A report presented by experts at a leading scientific foundation details the possibility of a supervolcano that could return humanity to a pre-civilization state, urges global community to prepare
(INTELLIHUB) — A report by the European Science Foundation has concluded that a large volcanic eruption poses the greatest risk to humanity and that an, “informed global governance system,” is needed to prepare for the possibility.
Calling the threat of low-frequency, high impact events, “grossly underestimated,” in disaster risk reduction plans worldwide, the report highlights the fact that, “large volcanic eruptions have the potential to impact climate, anthropogenic infrastructure and resource supplies on a global scale.”
The 72 page report is chalked full of interesting facts and, overall, paints a picture of a world struggling to grasp the dangers posed by these rarely occurring disasters.

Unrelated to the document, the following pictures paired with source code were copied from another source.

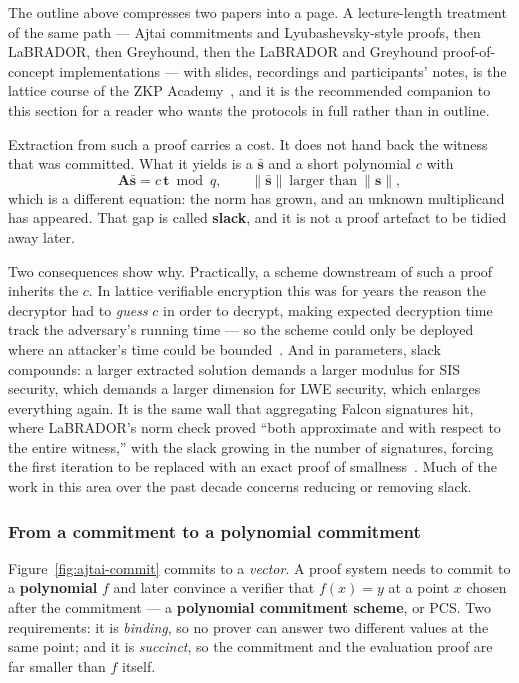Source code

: The outline above compresses two papers into a page. A lecture-length treatment
of the same path --- Ajtai commitments and Lyubashevsky-style proofs, then
LaBRADOR, then Greyhound, then the LaBRADOR and Greyhound proof-of-concept
implementations --- with slides, recordings and participants' notes, is the
lattice course of the ZKP Academy~\cite{zkpacademylattice}, and it is the
recommended companion to this section for a reader who wants the protocols in
full rather than in outline.

Extraction from such a proof carries a cost. It does not hand back the witness
that was committed. What it yields is a
$\bar{\mathbf{s}}$ and a short polynomial $c$ with
\[
  \mathbf{A}\bar{\mathbf{s}} = c\,\mathbf{t} \bmod q,
  \qquad \|\bar{\mathbf{s}}\| \ \text{larger than}\ \|\mathbf{s}\| ,
\]
which is a different equation: the norm has grown, and an unknown multiplicand
has appeared. That gap is called \textbf{slack}, and it is not a proof artefact
to be tidied away later.

Two consequences show why. Practically, a scheme downstream of such a proof
inherits the $c$. In lattice verifiable encryption this was for years the reason
the decryptor had to \emph{guess} $c$ in order to decrypt, making expected
decryption time track the adversary's running time --- so the scheme could only
be deployed where an attacker's time could be bounded~\cite{lnp2022}. And in
parameters, slack compounds: a larger extracted solution demands a larger modulus
for SIS security, which demands a larger dimension for LWE security, which
enlarges everything again. It is the same wall that aggregating Falcon signatures
hit, where LaBRADOR's norm check proved ``both approximate and with respect to
the entire witness,'' with the slack growing in the number of signatures, forcing
the first iteration to be replaced with an exact proof of
smallness~\cite{falconagg2024}. Much of the work in this area over the past
decade concerns reducing or removing slack.

\subsubsection{From a commitment to a polynomial commitment}
Figure~\ref{fig:ajtai-commit} commits to a \emph{vector}. A proof system needs
to commit to a \textbf{polynomial} $f$ and later convince a verifier that
$f(x)=y$ at a point $x$ chosen after the commitment --- a \textbf{polynomial
commitment scheme}, or PCS. Two requirements: it is \emph{binding}, so no prover
can answer two different values at the same point; and it is \emph{succinct}, so
the commitment and the evaluation proof are far smaller than $f$ itself.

Although the report should be read in full by anyone seeking the whole picture, the authors did incorporate a section with their key findings.
Extreme geohazards have the potential to generate global disasters.
Recent large earthquakes have illustrated the extent of the destruction that extreme geohazards can inflict on a modern society, particularly through cascading effects and chains of failure.
Disaster risk reduction (DRR) focuses on the risk associated with relatively frequent hazards with major impacts, while the risk associated with low-probability, high-impact events is not sufficiently considered.
Threats from low-frequency, high-impact events are grossly underestimated in DRR.
This is particularly true for volcanic eruptions. So far, modern civilisation has not been exposed to an eruption comparable to the most extreme events that occurred during the Holocene.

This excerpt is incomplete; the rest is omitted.